Your answer should consist of every line in the records that holds "drwxr".

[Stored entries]
━━━━━━

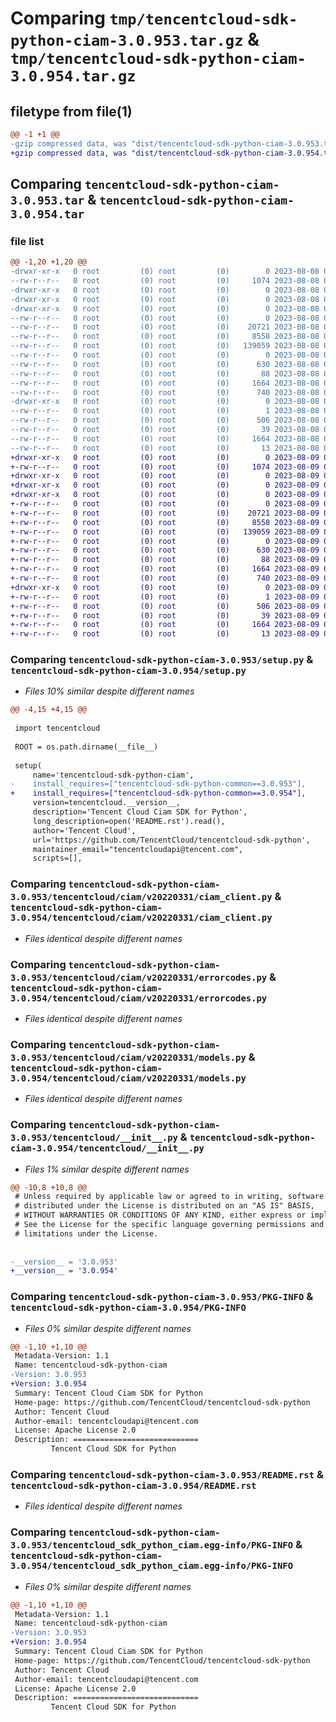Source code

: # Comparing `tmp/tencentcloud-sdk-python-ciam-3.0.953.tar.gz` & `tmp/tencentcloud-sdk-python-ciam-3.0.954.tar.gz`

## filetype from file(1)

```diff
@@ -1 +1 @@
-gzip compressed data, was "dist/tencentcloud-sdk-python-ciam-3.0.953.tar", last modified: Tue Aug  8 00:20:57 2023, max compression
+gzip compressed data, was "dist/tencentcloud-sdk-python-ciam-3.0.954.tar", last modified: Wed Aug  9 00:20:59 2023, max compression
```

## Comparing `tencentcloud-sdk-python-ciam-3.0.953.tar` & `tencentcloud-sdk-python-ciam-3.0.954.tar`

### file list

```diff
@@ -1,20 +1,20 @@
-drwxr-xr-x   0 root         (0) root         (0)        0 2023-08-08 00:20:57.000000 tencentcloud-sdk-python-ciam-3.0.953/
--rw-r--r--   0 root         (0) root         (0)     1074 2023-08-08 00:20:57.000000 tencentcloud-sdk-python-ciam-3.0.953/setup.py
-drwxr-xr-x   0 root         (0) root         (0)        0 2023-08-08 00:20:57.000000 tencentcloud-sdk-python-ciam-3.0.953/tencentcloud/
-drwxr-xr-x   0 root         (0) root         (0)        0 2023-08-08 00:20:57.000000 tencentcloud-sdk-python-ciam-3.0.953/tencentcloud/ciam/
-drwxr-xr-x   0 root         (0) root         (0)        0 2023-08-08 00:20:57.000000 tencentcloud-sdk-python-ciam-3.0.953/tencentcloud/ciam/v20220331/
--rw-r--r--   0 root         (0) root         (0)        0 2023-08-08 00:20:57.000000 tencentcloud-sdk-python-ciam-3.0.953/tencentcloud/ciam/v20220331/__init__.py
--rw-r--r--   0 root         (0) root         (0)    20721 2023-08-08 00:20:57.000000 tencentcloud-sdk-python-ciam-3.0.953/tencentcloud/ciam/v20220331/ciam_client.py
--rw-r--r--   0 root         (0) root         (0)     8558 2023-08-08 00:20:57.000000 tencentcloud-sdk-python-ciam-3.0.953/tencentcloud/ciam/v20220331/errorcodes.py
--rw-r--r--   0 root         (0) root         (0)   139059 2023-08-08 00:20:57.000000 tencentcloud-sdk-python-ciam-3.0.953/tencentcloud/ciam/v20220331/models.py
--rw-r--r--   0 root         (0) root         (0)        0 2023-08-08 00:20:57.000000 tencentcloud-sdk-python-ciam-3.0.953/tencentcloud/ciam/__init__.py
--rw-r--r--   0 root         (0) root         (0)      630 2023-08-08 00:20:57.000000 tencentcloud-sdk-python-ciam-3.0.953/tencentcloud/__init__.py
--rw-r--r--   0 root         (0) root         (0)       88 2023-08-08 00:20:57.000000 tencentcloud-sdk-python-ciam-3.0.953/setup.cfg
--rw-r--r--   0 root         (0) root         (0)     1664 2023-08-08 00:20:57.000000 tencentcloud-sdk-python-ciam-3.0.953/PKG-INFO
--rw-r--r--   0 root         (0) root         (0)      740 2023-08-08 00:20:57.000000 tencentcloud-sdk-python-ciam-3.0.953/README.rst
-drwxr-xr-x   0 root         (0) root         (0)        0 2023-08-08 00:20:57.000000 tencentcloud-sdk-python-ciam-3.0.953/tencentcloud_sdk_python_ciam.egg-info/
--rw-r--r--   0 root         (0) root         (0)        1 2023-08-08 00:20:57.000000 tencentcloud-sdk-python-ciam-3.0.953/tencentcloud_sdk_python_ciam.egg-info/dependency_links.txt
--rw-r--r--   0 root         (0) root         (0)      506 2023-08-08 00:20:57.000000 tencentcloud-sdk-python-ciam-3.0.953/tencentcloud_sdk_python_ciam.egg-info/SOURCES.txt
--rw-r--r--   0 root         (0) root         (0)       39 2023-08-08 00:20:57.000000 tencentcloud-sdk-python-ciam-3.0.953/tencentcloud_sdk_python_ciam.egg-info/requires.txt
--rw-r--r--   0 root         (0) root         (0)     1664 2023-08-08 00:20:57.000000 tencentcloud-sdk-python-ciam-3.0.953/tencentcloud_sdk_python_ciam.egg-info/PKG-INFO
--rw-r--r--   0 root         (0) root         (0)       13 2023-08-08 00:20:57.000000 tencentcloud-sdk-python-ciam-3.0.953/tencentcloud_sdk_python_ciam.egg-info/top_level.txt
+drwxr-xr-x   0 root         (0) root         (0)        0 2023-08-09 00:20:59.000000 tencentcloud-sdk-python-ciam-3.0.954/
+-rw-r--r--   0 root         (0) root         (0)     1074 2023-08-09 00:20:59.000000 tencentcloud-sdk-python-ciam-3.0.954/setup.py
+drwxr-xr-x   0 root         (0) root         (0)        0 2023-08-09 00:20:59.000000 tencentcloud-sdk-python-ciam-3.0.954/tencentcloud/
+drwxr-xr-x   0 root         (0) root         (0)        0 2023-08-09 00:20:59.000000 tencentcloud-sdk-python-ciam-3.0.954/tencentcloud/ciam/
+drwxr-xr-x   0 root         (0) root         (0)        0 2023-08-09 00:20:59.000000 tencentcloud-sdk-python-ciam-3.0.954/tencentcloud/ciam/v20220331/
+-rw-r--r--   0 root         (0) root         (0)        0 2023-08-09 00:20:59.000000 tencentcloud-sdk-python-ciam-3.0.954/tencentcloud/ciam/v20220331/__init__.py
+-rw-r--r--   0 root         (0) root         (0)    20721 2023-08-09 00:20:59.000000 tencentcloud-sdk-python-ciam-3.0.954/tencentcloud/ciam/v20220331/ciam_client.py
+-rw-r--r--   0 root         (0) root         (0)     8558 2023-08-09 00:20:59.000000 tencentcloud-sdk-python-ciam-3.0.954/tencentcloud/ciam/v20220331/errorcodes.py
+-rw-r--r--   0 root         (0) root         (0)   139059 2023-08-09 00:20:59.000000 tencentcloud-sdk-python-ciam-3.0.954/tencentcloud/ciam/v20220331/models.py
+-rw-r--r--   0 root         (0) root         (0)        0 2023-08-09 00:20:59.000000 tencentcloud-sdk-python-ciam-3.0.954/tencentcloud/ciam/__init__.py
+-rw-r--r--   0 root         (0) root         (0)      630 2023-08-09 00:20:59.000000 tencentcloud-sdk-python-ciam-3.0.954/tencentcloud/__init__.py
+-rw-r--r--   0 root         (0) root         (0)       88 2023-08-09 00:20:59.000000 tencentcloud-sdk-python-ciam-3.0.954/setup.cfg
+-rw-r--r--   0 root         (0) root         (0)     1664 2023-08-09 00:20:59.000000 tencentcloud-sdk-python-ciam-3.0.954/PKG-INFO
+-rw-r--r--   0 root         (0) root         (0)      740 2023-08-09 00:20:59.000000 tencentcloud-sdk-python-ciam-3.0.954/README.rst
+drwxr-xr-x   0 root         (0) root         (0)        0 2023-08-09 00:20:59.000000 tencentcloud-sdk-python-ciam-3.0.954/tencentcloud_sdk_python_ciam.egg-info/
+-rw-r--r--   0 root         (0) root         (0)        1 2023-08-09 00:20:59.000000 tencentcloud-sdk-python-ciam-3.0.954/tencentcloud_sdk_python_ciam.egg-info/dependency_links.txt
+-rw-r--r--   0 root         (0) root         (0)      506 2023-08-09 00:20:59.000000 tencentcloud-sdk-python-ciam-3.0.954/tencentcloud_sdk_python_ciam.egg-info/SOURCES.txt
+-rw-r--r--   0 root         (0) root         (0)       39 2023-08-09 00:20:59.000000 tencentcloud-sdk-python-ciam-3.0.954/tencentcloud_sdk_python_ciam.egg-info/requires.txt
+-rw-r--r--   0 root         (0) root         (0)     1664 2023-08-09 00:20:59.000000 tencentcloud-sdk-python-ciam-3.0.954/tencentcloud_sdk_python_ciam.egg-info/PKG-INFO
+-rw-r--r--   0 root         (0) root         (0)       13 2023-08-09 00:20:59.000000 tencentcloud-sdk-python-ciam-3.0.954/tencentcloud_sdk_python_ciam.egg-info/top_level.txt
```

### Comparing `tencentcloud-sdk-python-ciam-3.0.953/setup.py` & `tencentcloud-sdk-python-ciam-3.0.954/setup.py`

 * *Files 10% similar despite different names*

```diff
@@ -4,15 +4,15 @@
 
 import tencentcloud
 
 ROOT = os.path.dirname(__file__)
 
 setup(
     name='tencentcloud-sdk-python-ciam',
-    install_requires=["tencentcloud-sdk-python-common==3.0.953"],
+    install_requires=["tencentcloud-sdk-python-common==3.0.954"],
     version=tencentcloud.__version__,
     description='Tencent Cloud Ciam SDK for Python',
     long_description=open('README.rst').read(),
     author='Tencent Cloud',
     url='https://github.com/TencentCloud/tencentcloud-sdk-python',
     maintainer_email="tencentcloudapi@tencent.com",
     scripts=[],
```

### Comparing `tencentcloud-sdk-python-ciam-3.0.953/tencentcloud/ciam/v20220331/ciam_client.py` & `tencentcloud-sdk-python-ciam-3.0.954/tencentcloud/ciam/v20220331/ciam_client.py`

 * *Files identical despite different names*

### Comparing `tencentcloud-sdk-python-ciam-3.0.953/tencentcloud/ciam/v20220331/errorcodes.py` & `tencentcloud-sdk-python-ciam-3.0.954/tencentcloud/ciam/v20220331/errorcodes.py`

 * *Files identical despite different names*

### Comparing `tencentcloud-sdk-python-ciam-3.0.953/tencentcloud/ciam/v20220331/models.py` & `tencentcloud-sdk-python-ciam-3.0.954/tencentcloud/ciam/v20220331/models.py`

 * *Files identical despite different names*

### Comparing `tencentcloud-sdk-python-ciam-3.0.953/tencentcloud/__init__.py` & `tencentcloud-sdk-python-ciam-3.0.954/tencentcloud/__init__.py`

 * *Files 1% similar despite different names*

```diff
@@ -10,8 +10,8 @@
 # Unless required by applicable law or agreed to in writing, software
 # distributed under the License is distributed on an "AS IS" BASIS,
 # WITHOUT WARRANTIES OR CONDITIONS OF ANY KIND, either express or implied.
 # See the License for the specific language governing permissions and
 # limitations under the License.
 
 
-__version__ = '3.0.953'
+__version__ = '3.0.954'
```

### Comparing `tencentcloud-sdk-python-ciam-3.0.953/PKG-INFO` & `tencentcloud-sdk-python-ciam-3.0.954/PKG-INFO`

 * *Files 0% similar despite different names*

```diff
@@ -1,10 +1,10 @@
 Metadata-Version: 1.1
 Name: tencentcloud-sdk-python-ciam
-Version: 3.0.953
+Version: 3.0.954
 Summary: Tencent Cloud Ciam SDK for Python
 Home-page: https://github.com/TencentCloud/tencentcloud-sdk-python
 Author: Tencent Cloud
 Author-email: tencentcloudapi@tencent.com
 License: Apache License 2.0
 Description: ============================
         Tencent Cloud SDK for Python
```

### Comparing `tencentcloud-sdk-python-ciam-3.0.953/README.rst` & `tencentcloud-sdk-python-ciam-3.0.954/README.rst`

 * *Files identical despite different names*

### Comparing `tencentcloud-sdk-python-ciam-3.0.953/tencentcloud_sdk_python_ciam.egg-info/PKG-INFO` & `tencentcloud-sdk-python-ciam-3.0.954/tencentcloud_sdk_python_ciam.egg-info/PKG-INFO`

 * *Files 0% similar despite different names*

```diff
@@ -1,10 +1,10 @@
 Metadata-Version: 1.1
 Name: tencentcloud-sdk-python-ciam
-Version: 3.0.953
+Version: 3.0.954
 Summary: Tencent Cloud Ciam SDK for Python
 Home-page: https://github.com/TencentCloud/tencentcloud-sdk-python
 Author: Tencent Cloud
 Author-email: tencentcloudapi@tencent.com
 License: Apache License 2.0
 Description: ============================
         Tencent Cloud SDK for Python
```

━━━━━━

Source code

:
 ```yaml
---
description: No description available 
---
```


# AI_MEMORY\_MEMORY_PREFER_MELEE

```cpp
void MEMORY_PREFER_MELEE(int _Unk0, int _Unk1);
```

━━━━━━

● **Your solution**
-drwxr-xr-x   0 root         (0) root         (0)        0 2023-08-08 00:20:57.000000 tencentcloud-sdk-python-ciam-3.0.953/
-drwxr-xr-x   0 root         (0) root         (0)        0 2023-08-08 00:20:57.000000 tencentcloud-sdk-python-ciam-3.0.953/tencentcloud/
-drwxr-xr-x   0 root         (0) root         (0)        0 2023-08-08 00:20:57.000000 tencentcloud-sdk-python-ciam-3.0.953/tencentcloud/ciam/
-drwxr-xr-x   0 root         (0) root         (0)        0 2023-08-08 00:20:57.000000 tencentcloud-sdk-python-ciam-3.0.953/tencentcloud/ciam/v20220331/
-drwxr-xr-x   0 root         (0) root         (0)        0 2023-08-08 00:20:57.000000 tencentcloud-sdk-python-ciam-3.0.953/tencentcloud_sdk_python_ciam.egg-info/
+drwxr-xr-x   0 root         (0) root         (0)        0 2023-08-09 00:20:59.000000 tencentcloud-sdk-python-ciam-3.0.954/
+drwxr-xr-x   0 root         (0) root         (0)        0 2023-08-09 00:20:59.000000 tencentcloud-sdk-python-ciam-3.0.954/tencentcloud/
+drwxr-xr-x   0 root         (0) root         (0)        0 2023-08-09 00:20:59.000000 tencentcloud-sdk-python-ciam-3.0.954/tencentcloud/ciam/
+drwxr-xr-x   0 root         (0) root         (0)        0 2023-08-09 00:20:59.000000 tencentcloud-sdk-python-ciam-3.0.954/tencentcloud/ciam/v20220331/
+drwxr-xr-x   0 root         (0) root         (0)        0 2023-08-09 00:20:59.000000 tencentcloud-sdk-python-ciam-3.0.954/tencentcloud_sdk_python_ciam.egg-info/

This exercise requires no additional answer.